Por Gabriela Pousa |
Confieso: esperé doce años, casi con desesperación
el final del kirchnerismo y viví el triunfo de Cambiemos con la cautela que
siempre me caracterizó al hacer análisis político, pero con un dejo de
esperanza inmenso. Un año después, sin embargo, es otra vez la sociedad
la que logra aplacar entusiasmos y sueños.
El daño que le ha hecho a los argentinos lo
“políticamente correcto” ha sido excesivo. El miedo reverencial que se
evidenció durante el gobierno de los Kirchner obligando a callar o a decir solo
aquello que se sabe socialmente aceptable aún no ha muerto. Hoy vuelvo a
escuchar versiones diferentes de la misma gente según el escenario donde les
toque hablar.
No, no es el gobierno únicamente. Es el
ciudadano medio el portador de una hipocresía que es posible esté inscripta en
el ADN nacional, sino no se entiende este afán de dobleces y cobardías.
Qué en enero de 2017 estemos discutiendo la opinión de un funcionario sobre lo acontecido en la década de los 70′ nos hace retroceder un número indefinido de casilleros, ya no en el progreso político sino también en el grado de sensatez que se supone, a fuerza de tantas desventuras, deberíamos tener.
No hemos aprendido nada. Tamaña sentencia nos
sopapea con fuerza. Estamos sumidos en un pasado que no fue sino que sigue
siendo todavía. En ese marco es casi imposible vislumbrar un futuro venturoso por la
sencilla razón de que no hay presente protagónico. Es decir, no estamos
viviendo lo que nos sucede sino lo que nos sucedió sin que importe ya cuánto
nos afectó.
Somos el adulto de cuarenta y pico que echa la
culpa de sus fracasos al padre que lo abandonó, somos aquel que sigue llorando
sobre la leche derramada mientras a su lado pasan las vacas. Somos ciegos por
cerrar los párpados no por no poder ver. Hay una inmadurez perpetua en
la idiosincrasia de los argentinos que nos lleva a girar siempre en el mismo
círculo, a buscar su cuadratura, a gozar del laberinto porque no escuchamos a
Leopoldo Marechal cuando advirtió que de éste sólo se sale por arriba.
Para alcanzar esa altura hay que estirarse y hemos
optado por reptar aferrados a lo mundano, abajo, siempre abajo como temerosos
de soltar, de crecer. Vivimos los 70′ como el súper clásico del sábado
pasado, a lo fanático o a lo desinteresado que es también una manera de
fanatizarse por Poncio Pilato.
La racionalidad es don apenas si está alineada a lo
que se supone que está bien. Y no hay siquiera análisis que establezca quién es
el juez que ha estipulado la corrección en los argumentos que usamos, que
ordenan sean usados.
¿Qué ordena quién?. Hasta tal punto llega la insensatez
que tampoco sabemos qué responder.
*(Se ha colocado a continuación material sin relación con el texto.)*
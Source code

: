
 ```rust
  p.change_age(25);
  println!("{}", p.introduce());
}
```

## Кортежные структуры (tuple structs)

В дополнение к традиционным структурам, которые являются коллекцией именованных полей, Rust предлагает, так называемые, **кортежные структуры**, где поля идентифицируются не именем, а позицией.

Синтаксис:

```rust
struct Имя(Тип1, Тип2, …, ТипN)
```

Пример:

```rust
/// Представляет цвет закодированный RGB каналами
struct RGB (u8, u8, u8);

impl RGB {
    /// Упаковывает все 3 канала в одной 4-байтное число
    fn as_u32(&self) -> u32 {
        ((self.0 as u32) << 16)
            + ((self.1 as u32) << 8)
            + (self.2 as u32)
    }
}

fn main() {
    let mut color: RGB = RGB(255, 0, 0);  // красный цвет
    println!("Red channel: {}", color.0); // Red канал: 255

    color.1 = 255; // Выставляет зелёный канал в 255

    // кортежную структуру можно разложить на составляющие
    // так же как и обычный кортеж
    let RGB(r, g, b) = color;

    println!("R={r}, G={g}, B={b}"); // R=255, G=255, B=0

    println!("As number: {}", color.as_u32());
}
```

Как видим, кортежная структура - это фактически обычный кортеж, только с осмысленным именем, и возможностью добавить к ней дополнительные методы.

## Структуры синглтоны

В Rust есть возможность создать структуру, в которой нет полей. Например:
Obedecemos a un orden preestablecido que
impuso arbitrariamente un régimen desconocido. Somos, simultáneamente,
genios para hacer la trampa que sigue a la ley pero tibios para discernir la
legalidad del relato.
Hacemos filas interminables para sacar una visa que
nos lleve a Miami pero discutimos enardecidos las supuestas trabas del gobierno
de Mauricio Macri a los inmigrantes. Leemos lo que queremos no lo que
dicen los textos. Solo se trata de vestir un traje que a la mirada general
quede perfecto. Si no se adapta el talle, nos encogemos total el fin justifica
los medios.
A esta polémica llegamos tras otra de singular
vehemencia: el feriado del 24 de Marzo. Así la memoria, como la
historia, quedó limitada a una fecha de calendario. Entonces, quienes
aplaudieron el derrocamiento de Isabel Martínez de Perón y respiraron aliviados
el final de lo que se supone era un gobierno democrático, ahora están apuntando
con el dedo en alto al titular de Aduana, Juan José Gómez Centurión.
El cepo al dólar molestaba, el cepo a la libertad
se soslaya. En nombre de la democracia se cometieron tantos excesos como se
cometen latrocinios en nombre de un dios, cualquiera sea el modo de
concebirlo.
Por curiosidad no más, busco un diario alemán. No,
no están debatiendo cuánto daño hizo el nazismo. Están analizando las
debilidades y fortalezas de lo contemporáneo, están implementando políticas a
20 o 30 años…
Quizás cuando dejemos de discutir qué tan
idealistas eran los jóvenes setentistas y cuán malvados los uniformados,
descubramos que como sociedad, como país, tenemos un presente sin vivir y un
futuro cual página en blanco.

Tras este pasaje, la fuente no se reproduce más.